Building reliable systems (Week 11, Monday, March 24)

Reliability for large-scale systems

Experiences of James Hamilton, then at Windows Live. (On Designing and Deploying Internet-scale Services)

Three main principles (Bill Hoffman):

Expect failures
Keep things simple
Automate everything

Application design

Keep development, test, and operations staff close to each other

DevOps approach: “You built it, you support it”

Failure recovery must be

Simple
Tested frequently
Perhaps hard-fail systems to shut them down

Redundancy

Availability of four to five 9s require redundant systems
True redundancy means you can hard-fail any system without work loss

Support and deploy only one version

Multi-tenant your services

Share hardware cost across all services
Give up some system efficiency for operations efficiency

Allow rare human intervention in an emergency

Test the scripts with fire drills or Game Days

Admission control—block new work when system is overloaded

Do this at interfaces within the system as well
- For example, allow users to read but not write

Shard the data

Arbitrarily adjustable (not just first letter of family name)
- Use a hash or dictionary to map primary keys to shards
Not bound to any real-world object (not “all employees of organization X”)

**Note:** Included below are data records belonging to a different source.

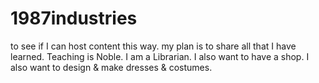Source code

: # 1987industries
to see if I can host content this way.
my plan is to share all that I have learned. Teaching is Noble. I am a Librarian.
I also want to have a shop.
I also want to design & make dresses & costumes.
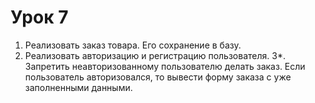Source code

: # Урок 7
1. Реализовать заказ товара. Его сохранение в базу.
2. Реализовать авторизацию и регистрацию пользователя.
3*. Запретить неавторизованному пользователю делать заказ. Если пользователь авторизовался, то вывести форму 
заказа с уже заполненными данными.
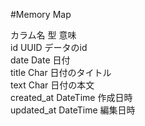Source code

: #Memory Map

カラム名	     型	  意味<br>
id	         UUID	データのid<br>
date	       Date	日付<br>
title	       Char	日付のタイトル<br>
text	       Char	日付の本文<br>
created_at	 DateTime	作成日時<br>
updated_at	 DateTime	編集日時<br>
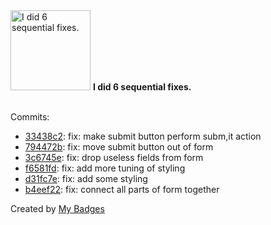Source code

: <img src="https://my-badges.github.io/my-badges/fix-6.png" alt="I did 6 sequential fixes." title="I did 6 sequential fixes." width="128">
<strong>I did 6 sequential fixes.</strong>
<br><br>

Commits:

- <a href="https://github.com/ZuBB/c4mk/commit/33438c23f44dfd244d0a61e87b958280414f6a62">33438c2</a>: fix: make submit button perform subm,it action
- <a href="https://github.com/ZuBB/c4mk/commit/794472b659a47855e458b6354cf86df40c2c071a">794472b</a>: fix: move submit button out of form
- <a href="https://github.com/ZuBB/c4mk/commit/3c6745e35f487a4ed4485313ca460963e5439c49">3c6745e</a>: fix: drop useless fields from form
- <a href="https://github.com/ZuBB/c4mk/commit/f6581fd2600e9166814e3d6efa0db6a653cf4969">f6581fd</a>: fix: add more tuning of styling
- <a href="https://github.com/ZuBB/c4mk/commit/d31fc7eca70cdedc2fbcff2a54ca5fa5281f5357">d31fc7e</a>: fix: add some styling
- <a href="https://github.com/ZuBB/c4mk/commit/b4eef2273ec41bd8778977716076036ae5b2b533">b4eef22</a>: fix: connect all parts of form together


Created by <a href="https://github.com/my-badges/my-badges">My Badges</a>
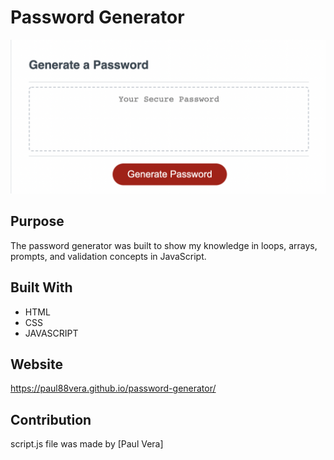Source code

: # Password Generator

![screenshot](https://github.com/paul88vera/password-generator/blob/main/assets/images/pass-generator.png)

## Purpose
The password generator was built to show my knowledge in loops, arrays, prompts, and validation concepts in JavaScript.

## Built With
* HTML
* CSS
* JAVASCRIPT

## Website
https://paul88vera.github.io/password-generator/

## Contribution
script.js file was made by [Paul Vera]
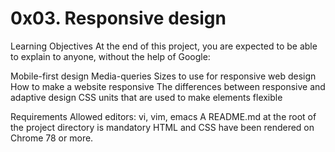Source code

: # 0x03. Responsive design 
Learning Objectives
At the end of this project, you are expected to be able to explain to anyone, without the help of Google:

   Mobile-first design
   Media-queries
   Sizes to use for responsive web design
   How to make a website responsive
   The differences between responsive and adaptive design
   CSS units that are used to make elements flexible

Requirements
   Allowed editors: vi, vim, emacs
   A README.md at the root of the project directory is mandatory
   HTML and CSS have been rendered on Chrome 78 or more.
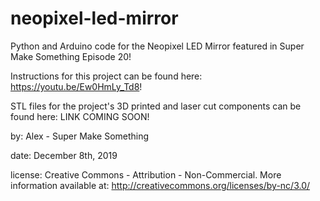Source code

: # neopixel-led-mirror

Python and Arduino code for the Neopixel LED Mirror featured in Super Make Something Episode 20! 

Instructions for this project can be found here: https://youtu.be/Ew0HmLy_Td8!

STL files for the project's 3D printed and laser cut components can be found here: LINK COMING SOON!

by: Alex - Super Make Something

date: December 8th, 2019

license: Creative Commons - Attribution - Non-Commercial. More information available at: http://creativecommons.org/licenses/by-nc/3.0/
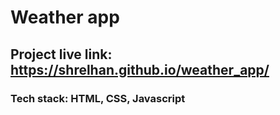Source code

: # Weather app
## Project live link: https://shrelhan.github.io/weather_app/
### Tech stack: HTML, CSS, Javascript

Analyze throughput and latency

With background tasks running (garbage collection, etc.)
Predict and measure access patterns (especially to databases, but also network and other components)
Every call to a subservice should have a timeout
- Bound the number of restarts
- Log restarts
Dependent (lower-level) servics should commit to the same overall SLAs as their callers

Automatic management

Make your secondary backups synchronous

The write is considered complete when both copies are written
- Cost in longer latency and lower throughput
You can instantly route requests to the backup when the primary fails

Build in recovery at higher levels, not lower

The service should have redundant messages
- Don’t conceal it lower, at the network protocol
- TCP doesn’t guarantee reliability across sessions
Fail fast

Fail services regularly—see next day’s class

Operations

Never delete anything * Just mark it deleted * Make everything configurable (“Feature flags”)

The “Big Red Switch”

Turns off all non-essential services
Use it when the system is melting down (or about to)
Resetting the switch should restart stopped services automatically

Control admission into the service

Meter admission into the service when coming up after a failure

Guide to reading for next class

Read all of The Antifragile Organization.

This article describes Netflix’s approach to automatically generating failures of system components. They have created a powerful culture of stress-testing their systems and learning from any failures.